Other Alaska communities, including Fairbanks, Juneau and Palmer, have stopped fluoridating city water in the past decade, in part because the tooth-protecting chemical is widely added to toothpaste and fluoride rinses. Saturday, Dec. 24, is the 20th anniversary of the death of the chemist, Joseph Muhler, credited with first introducing fluoride into toothpaste — Procter and Gamble’s Crest in 1955.
Tuck said he’s been a longtime opponent of water fluoridation and believes it has adverse health effects. He has a reverse-osmosis system in his home to remove fluoride from the public drinking supply and also uses bottled water, he said. For many years, he said, he got water from the pipe sticking out of the cliff on Turnagain Arm, near Beluga Point.
“I would rather it be a choice, rather than something that’s automatically added into the water supply,” Tuck said.

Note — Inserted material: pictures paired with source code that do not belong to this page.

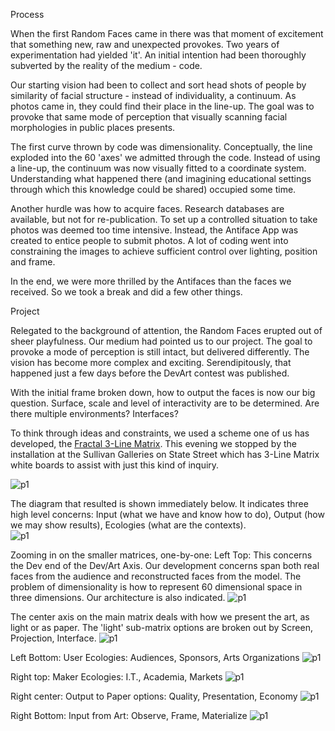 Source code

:
Process   

When the first Random Faces came in there was that moment of excitement that something new, raw and unexpected provokes. Two years of experimentation had yielded 'it'. An initial intention had been thoroughly subverted by the reality of the medium - code.   

Our starting vision had been to collect and sort head shots of people by similarity of facial structure - instead of individuality, a continuum. As photos came in, they could find their place in the line-up. The goal was to provoke that same mode of perception that visually scanning facial morphologies in public places presents.   

The first curve thrown by code was dimensionality. Conceptually, the line exploded into the 60 'axes' we admitted through the code. Instead of using a line-up, the continuum was now visually fitted to a coordinate system. Understanding what happened there (and imagining educational settings through which this knowledge could be shared) occupied some time.   

Another hurdle was how to acquire faces. Research databases are available, but not for re-publication. To set up a controlled situation to take photos was deemed too time intensive. Instead, the Antiface App was created to entice people to submit photos. A lot of coding went into constraining the images to achieve sufficient control over lighting, position and frame.   

In the end, we were more thrilled by the Antifaces than the faces we received. So we took a break and did a few other things.   

Project   

Relegated to the background of attention, the Random Faces erupted out of sheer playfulness. Our medium had pointed us to our project. The goal to provoke a mode of perception is still intact, but delivered differently. The vision has become more complex and exciting. Serendipitously, that happened just a few days before the DevArt contest was published.   

With the initial frame broken down, how to output the faces is now our big question. Surface, scale and level of interactivity are to be determined. Are there multiple environments? Interfaces?   

To think through ideas and constraints, we used a scheme one of us has developed, the [Fractal 3-Line Matrix](http://usefulpictures.com/2013/04/11/so-what-is-this-3-line-matrix/). This evening we stopped by the installation at the Sullivan Galleries on State Street which has 3-Line Matrix white boards to assist with just this kind of inquiry.   

![p1](../project_images/adelheidNotes.jpg?raw=true)

The diagram that resulted is shown immediately below. It indicates three high level concerns: Input (what we have and know how to do), Output (how we may show results), Ecologies (what are the contexts).   
![p1](../project_images/croppedSmall.jpg?raw=true)

Zooming in on the smaller matrices, one-by-one:
Left Top: This concerns the Dev end of the Dev/Art Axis. Our development concerns span both real faces from the audience and reconstructed faces from the model. The problem of dimensionality is how to represent 60 dimensional space in three dimensions. Our architecture is also indicated.
![p1](../project_images/ul.JPG?raw=true)

The center axis on the main matrix deals with how we present the art, as light or as paper. The 'light' sub-matrix options are broken out by Screen, Projection, Interface.
![p1](../project_images/ml.JPG?raw=true)

Left Bottom: User Ecologies: Audiences, Sponsors, Arts Organizations
![p1](../project_images/ll.JPG?raw=true)

Right top: Maker Ecologies: I.T., Academia, Markets
![p1](../project_images/ur.JPG?raw=true)

Right center: Output to Paper options: Quality, Presentation, Economy
![p1](../project_images/mr.JPG?raw=true)

Right Bottom: Input from Art: Observe, Frame, Materialize
![p1](../project_images/lr.JPG?raw=true)






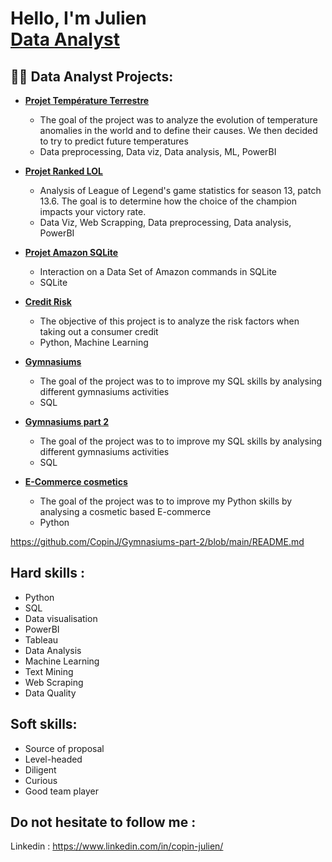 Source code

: <h1>Hello, I'm Julien <br/><a href="https://github.com/joshmadakor1"></a><a href="https://www.linkedin.com/in/copin-julien/">Data Analyst</a>

<h2>👨‍💻 Data Analyst Projects:</h2>

- <b>[Projet Température Terrestre](https://github.com/CopinJ/Projet-Temperature-Terrestre)</b>
  - The goal of the project was to analyze the evolution of temperature anomalies in the world and to define their causes. We then decided to try to predict future temperatures
  - Data preprocessing, Data viz, Data analysis, ML, PowerBI
  
- <b>[Projet Ranked LOL](https://github.com/CopinJ/Projet-Ranked-LOL) </b>
  - Analysis of League of Legend's game statistics for season 13, patch 13.6. The goal is to determine how the choice of the champion impacts your victory rate.
  - Data Viz, Web Scrapping, Data preprocessing, Data analysis, PowerBI
  
- <b>[Projet Amazon SQLite](https://github.com/CopinJ/Projet-Amazon-SQLite)</b>
  - Interaction on a Data Set of Amazon commands in SQLite
  - SQLite
  
- <b>[Credit Risk](https://github.com/CopinJ/Credit-Risk-)</b>
  - The objective of this project is to analyze the risk factors when taking out a consumer credit
  - Python, Machine Learning

- <b>[Gymnasiums](https://github.com/CopinJ/Gymnasium/tree/main)</b>
  - The goal of the project was to to improve my SQL skills by analysing different gymnasiums activities
  - SQL

- <b>[Gymnasiums part 2](https://github.com/CopinJ/Gymnasiums-part-2/blob/main/README.md)</b>
  - The goal of the project was to to improve my SQL skills by analysing different gymnasiums activities
  - SQL
 
- <b>[E-Commerce cosmetics](https://github.com/CopinJ/E-Commerce-Cosmetics/blob/main/README.md)</b>
  - The goal of the project was to to improve my Python skills by analysing a cosmetic based E-commerce
  - Python

https://github.com/CopinJ/Gymnasiums-part-2/blob/main/README.md
<h2>Hard skills :</h2>

- Python
- SQL
- Data visualisation
- PowerBI
- Tableau
- Data Analysis
- Machine Learning
- Text Mining
- Web Scraping
- Data Quality

<h2> Soft skills: </h2>

- Source of proposal
- Level-headed
- Diligent
- Curious
- Good team player

<h2> Do not hesitate to follow me : </h2>

Linkedin : https://www.linkedin.com/in/copin-julien/

<!--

David Logan, a retired Juneau dentist who serves as executive director of the Alaska Dental Society, said community water fluoridation has been shown to be safe, cheap and effective way to improve oral health.
“We’re for public health and we deal in facts, not in conjectures, and not in emotions,” Logan said. “For us, it’s a very clear-cut issue.”
A second ballot initiative, also co-sponsored by Darden and Tuck, would require the manufacturer of the fluoride used by the city to provide the public with “an accurate list of contaminants and their amounts for each batch.” The initiative also seeks a detailed toxicology report and a “written verification of the chemical’s safety for ingestion by all water customers.”